Baked lima beans – prebranac, for the Serbs – are very much in the same vein, ordinary ingredients that have reached a state of enlightenment. (Part of the secret may be that piles of onions and oil disappeared into the beans during cooking.)

I wondered how Josh knew about those beans, given that he was following an all-meat diet very closely at the time. Now I know they’re usually served under one of Kafana’s big house sausages: the smoked, extremely garlicky seljacka, or the pork and lamb mix called zlatiborska, or better yet, the sausage spicy pork called ljuta. Already packed with so much pungent paprika that the beans directly below will be dyed a bright orange, the ljuta gets extra volatility from the jalapeños.

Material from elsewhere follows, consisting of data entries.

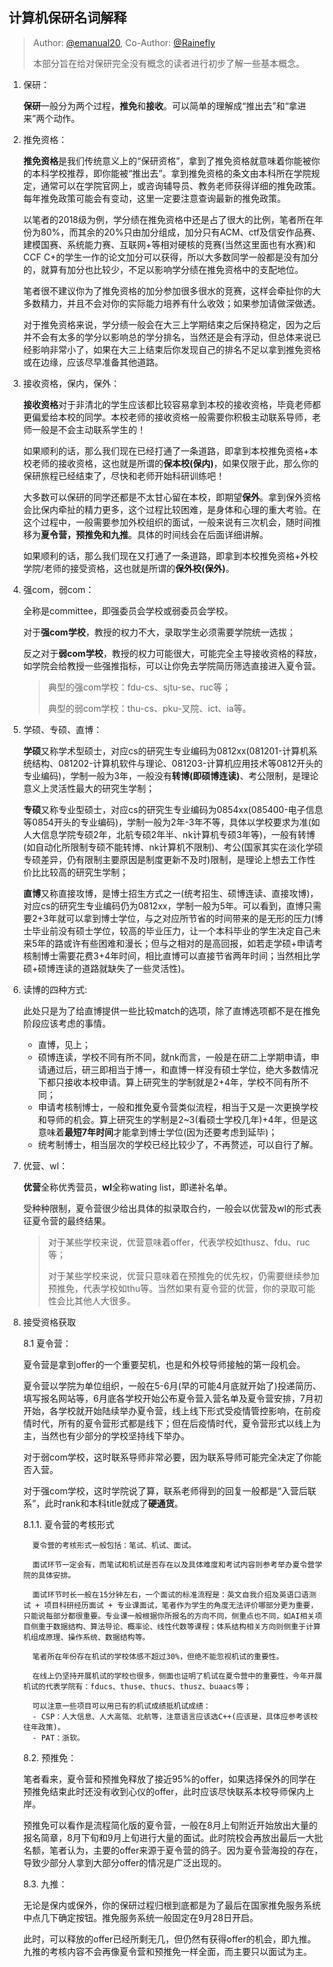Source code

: ## 计算机保研名词解释

> Author: [@emanual20](https://github.com/Emanual20), Co-Author: [@Rainefly](https://github.com/Rainefly)
> 
> 本部分旨在给对保研完全没有概念的读者进行初步了解一些基本概念。

1. 保研：

   **保研**一般分为两个过程，**推免**和**接收**。可以简单的理解成“推出去”和“拿进来”两个动作。

2. 推免资格：

   **推免资格**是我们传统意义上的“保研资格”，拿到了推免资格就意味着你能被你的本科学校推荐，即你能被“推出去”。拿到推免资格的条文由本科所在学院规定，通常可以在学院官网上，或咨询辅导员、教务老师获得详细的推免政策。每年推免政策可能会有变动，这里一定要注意查询最新的推免政策。

   以笔者的2018级为例，学分绩在推免资格中还是占了很大的比例，笔者所在年份为80%，而其余的20%只由加分组成，加分只有ACM、ctf及信安作品赛、建模国赛、系统能力赛、互联网+等相对硬核的竞赛(当然这里面也有水赛)和CCF C+的学生一作的论文加分可以获得，所以大多数同学一般都是没有加分的，就算有加分也比较少，不足以影响学分绩在推免资格中的支配地位。

   笔者很不建议你为了推免资格的加分参加很多很水的竞赛，这样会牵扯你的大多数精力，并且不会对你的实际能力培养有什么收效；如果参加请做深做透。

   对于推免资格来说，学分绩一般会在大三上学期结束之后保持稳定，因为之后并不会有太多的学分以影响总的学分排名，当然还是会有浮动，但总体来说已经影响非常小了，如果在大三上结束后你发现自己的排名不足以拿到推免资格或在边缘，应该尽早准备其他道路。

3. 接收资格，保内，保外：

   **接收资格**对于非清北的学生应该都比较容易拿到本校的接收资格，毕竟老师都更偏爱给本校的同学。本校老师的接收资格一般需要你积极主动联系导师，老师一般是不会主动联系学生的！

   如果顺利的话，那么我们现在已经打通了一条道路，即拿到本校推免资格+本校老师的接收资格，这也就是所谓的**保本校(保内)**，如果仅限于此，那么你的保研旅程已经结束了，尽快和老师开始科研训练吧！

   大多数可以保研的同学还都是不太甘心留在本校，即期望**保外**。拿到保外资格会比保内牵扯的精力更多，这个过程比较困难，是身体和心理的重大考验。在这个过程中，一般需要参加外校组织的面试，一般来说有三次机会，随时间推移为**夏令营，预推免和九推**。具体的时间线会在后面详细讲解。

   如果顺利的话，那么我们现在又打通了一条道路，即拿到本校推免资格+外校学院/老师的接受资格，这也就是所谓的**保外校(保外)**。

4. 强com，弱com：

   全称是committee，即强委员会学校或弱委员会学校。

   对于**强com学校**，教授的权力不大，录取学生必须需要学院统一选拔；

   反之对于**弱com学校**，教授的权力可能很大，可能完全主导接收资格的释放，如学院会给教授一些强推指标，可以让你免去学院简历筛选直接进入夏令营。

   > 典型的强com学校：fdu-cs、sjtu-se、ruc等；
   >
   > 典型的弱com学校：thu-cs、pku-叉院、ict、ia等。

5. 学硕、专硕、直博：

   **学硕**又称学术型硕士，对应cs的研究生专业编码为0812xx(081201-计算机系统结构、081202-计算机软件与理论、081203-计算机应用技术等0812开头的专业编码)，学制一般为3年，一般没有**转博(即硕博连读)**、考公限制，是理论意义上灵活性最大的研究生学制；

   **专硕**又称专业型硕士，对应cs的研究生专业编码为0854xx(085400-电子信息等0854开头的专业编码)，学制一般为2年-3年不等，具体以学校要求为准(如人大信息学院专硕2年，北航专硕2年半、nk计算机专硕3年等)，一般有转博(如自动化所限制专硕不能转博、nk计算机不限制)、考公(国家其实在淡化学硕专硕差异，仍有限制主要原因是制度更新不及时)限制，是理论上想去工作性价比比较高的研究生学制；

   **直博**又称直接攻博，是博士招生方式之一(统考招生、硕博连读、直接攻博)，对应cs的研究生专业编码仍为0812xx，学制一般为5年。可以看到，直博只需要2+3年就可以拿到博士学位，与之对应所节省的时间带来的是无形的压力(博士毕业前没有硕士学位，较高的毕业压力，让一个本科毕业的学生决定自己未来5年的路或许有些困难和漫长；但与之相对的是高回报，如若走学硕+申请考核制博士需要花费3+4年时间，相比直博可以直接节省两年时间；当然相比学硕+硕博连读的道路就缺失了一些灵活性)。

6. 读博的四种方式:
   
    此处只是为了给直博提供一些比较match的选项，除了直博选项都不是在推免阶段应该考虑的事情。

   - 直博，见上；
   - 硕博连读，学校不同有所不同，就nk而言，一般是在研二上学期申请，申请通过后，研三即相当于博一，和直博一样没有硕士学位，绝大多数情况下都只接收本校申请。算上研究生的学制就是2+4年，学校不同有所不同；
   - 申请考核制博士，一般和推免夏令营类似流程，相当于又是一次更换学校和导师的机会。算上研究生的学制是2~3(看硕士学校几年)+4年，但是这意味着**最短7年时间**才能拿到博士学位(因为还要考虑到延毕)；
   - 统考制博士，相当层次的学校已经比较少了，不再赘述，可以自行了解。

7. 优营、wl：

   **优营**全称优秀营员，**wl**全称wating list，即递补名单。

   受种种限制，夏令营很少给出具体的拟录取合约，一般会以优营及wl的形式表征夏令营的最终结果。

   > 对于某些学校来说，优营意味着offer，代表学校如thusz、fdu、ruc等；
   >
   > 对于某些学校来说，优营只意味着在预推免的优先权，仍需要继续参加预推免，代表学校如thu等。当然如果有夏令营的优营，你的录取可能性会比其他人大很多。

8. 接受资格获取

   8.1 夏令营：

      夏令营是拿到offer的一个重要契机，也是和外校导师接触的第一段机会。

      夏令营以学院为单位组织，一般在5-6月(早的可能4月底就开始了)投递简历、填写报名网站等，6月底各学校开始公布夏令营入营名单及夏令营安排，7月初开始，各学校就开始陆续举办夏令营，线上线下形式受疫情管控影响，在前疫情时代，所有的夏令营形式都是线下；但在后疫情时代，夏令营形式以线上为主，当然也有少部分的学校坚持线下举办。

      对于弱com学校，这时联系导师非常必要，因为联系导师可能完全决定了你能否入营。

      对于强com学校，这时学院说了算，联系老师得到的回复一般都是“入营后联系”，此时rank和本科title就成了**硬通货**。

      8.1.1. 夏令营的考核形式
         
         夏令营的考核形式一般包括：笔试、机试、面试。

         面试环节一定会有，而笔试和机试是否存在以及具体难度和考试内容则参考举办夏令营学院的具体安排。

         面试环节时长一般在15分钟左右，一个面试的标准流程是：英文自我介绍及英语口语测试 + 项目科研经历面试 + 专业课面试，笔者作为学生的角度无法评价哪部分更为重要，只能说每部分都很重要。专业课一般根据你所报名的方向不同，侧重点也不同，如AI相关项目侧重于数据结构、算法导论、概率论、线性代数等课程；体系结构相关方向则侧重于计算机组成原理、操作系统、数据结构等。

         笔者所在年份存在机试的学校体感不超过30%，但绝不能忽视机试的重要性。
         
         在线上仍坚持开展机试的学校也很多，侧面也证明了机试在夏令营中的重要性，今年开展机试的代表学院有：fducs、thuse、thucs、thusz、buaacs等；
         
         可以注意一些项目可以用已有的机试成绩抵机试成绩：
         - CSP：人大信息、人大高瓴、北航等，注意语言应该选C++(应该是，具体应参考该校往年政策)。
         - PAT：浙软。


   8.2. 预推免：

      笔者看来，夏令营和预推免释放了接近95%的offer，如果选择保外的同学在预推免结束此时还没有收到心仪的offer，此时应该尽快联系本校导师保内上岸。

      预推免可以看作是流程简化版的夏令营，一般在8月上旬附近开始放出大量的报名简章，8月下旬和9月上旬进行大量的面试。此时院校会再放出最后一大批名额，笔者认为，主要的offer来源于夏令营的鸽子。因为夏令营海投的存在，导致少部分人拿到大部分offer的情况是广泛出现的。

   8.3. 九推：

      无论是保内或保外，你的保研过程归根到底都是为了最后在国家推免服务系统中点几下确定按钮。推免服务系统一般固定在9月28日开启。
      
      此时，可以释放的offer已经所剩无几，但仍然有获得offer的机会，即九推。九推的考核内容不会再像夏令营和预推免一样全面，而主要只以面试为主。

Kafana also had other animal parts to distract Josh. There’s the dimljena vesalica, a smoked pork neck that’s grilled and sliced ​​and has a flavor somewhere between steak and ham. There’s the karadjordjeva, an obscenely long tube of fried pork chop stuffed with ham, cheese and kajmak, like a chicken cordon bleu auditioning for an Eastern European porn movie.

And of course, there is a great version of the Serbian burger, the pljeskavica, pressed to the edges of the lepinja bun that serves as a bun. The galette can be left alone or stuffed with ham and kajmak; either way, an invigorating schmear of ajvar, the relish made from red peppers, is almost obligatory. This might also be a good time to mention that Kafana makes great fries, or “pomfrit,” as the menu offers.

Kafana had been in its run for several years before it began attracting a third faction.

You began to see tables cluttered with wine bottles whose labels were studded with consonants and diacritics. The glasses were filled or half-filled with peculiar-looking liquids, some the color of sherry, some distinctly orange, some as cloudy as a jar of weird pickles in the back of your grandma’s fridge. mother. There was an excitement and a low-key vibe of complacency at those tables that you used to see in Alphabet City only when a band of musicians holding power tools and an arc welder were playing an unannounced show in the abandoned gas station on Avenue B.

Wine geeks had discovered Kafana.

From the outset, Kafana offered what Betsy Andrews, in a 2008 short non-starred review in The Times of 2008, called “a minimal beer and wine selection.” Over time, Mr. Ocokoljic began stocking bottles from what was once Yugoslavia and the part of Italy bordering Slovenia. Many winemakers had survived communist agriculture and the war and were beginning to produce interesting wines again – some following old methods, others using experimental techniques.

Kafana understood what was going on in this part of the world before almost any other local restaurant. This made it the place where many people drank their first orange wine, their first vintages aged in beeswax lined amphoras, their first bottle of Movia, Gravner, Keltis, Princic or Radikon.

If these names are not part of your working vocabulary, it may be useful to take a nut of wine with you to Kafana. (It’s also wise to visit an ATM beforehand, as Kafana only takes cash.) The servers are an extremely loyal team, many of whom have been there since the start, and they don’t always jump on the hook. opportunity to educate newcomers. Hospitality can be a bit brusque in general; one evening when I ordered a bottle of wine and nothing else, I was told, “You have to order food. You can’t sit here and drink all night.

Fair enough – Kafana’s cooking tastes best with a glass of something unusual. The place could be a great wine bar if he wanted to, but his ambitions are higher. Kafana is a reconstruction, down to the smallest detail, of a house left behind.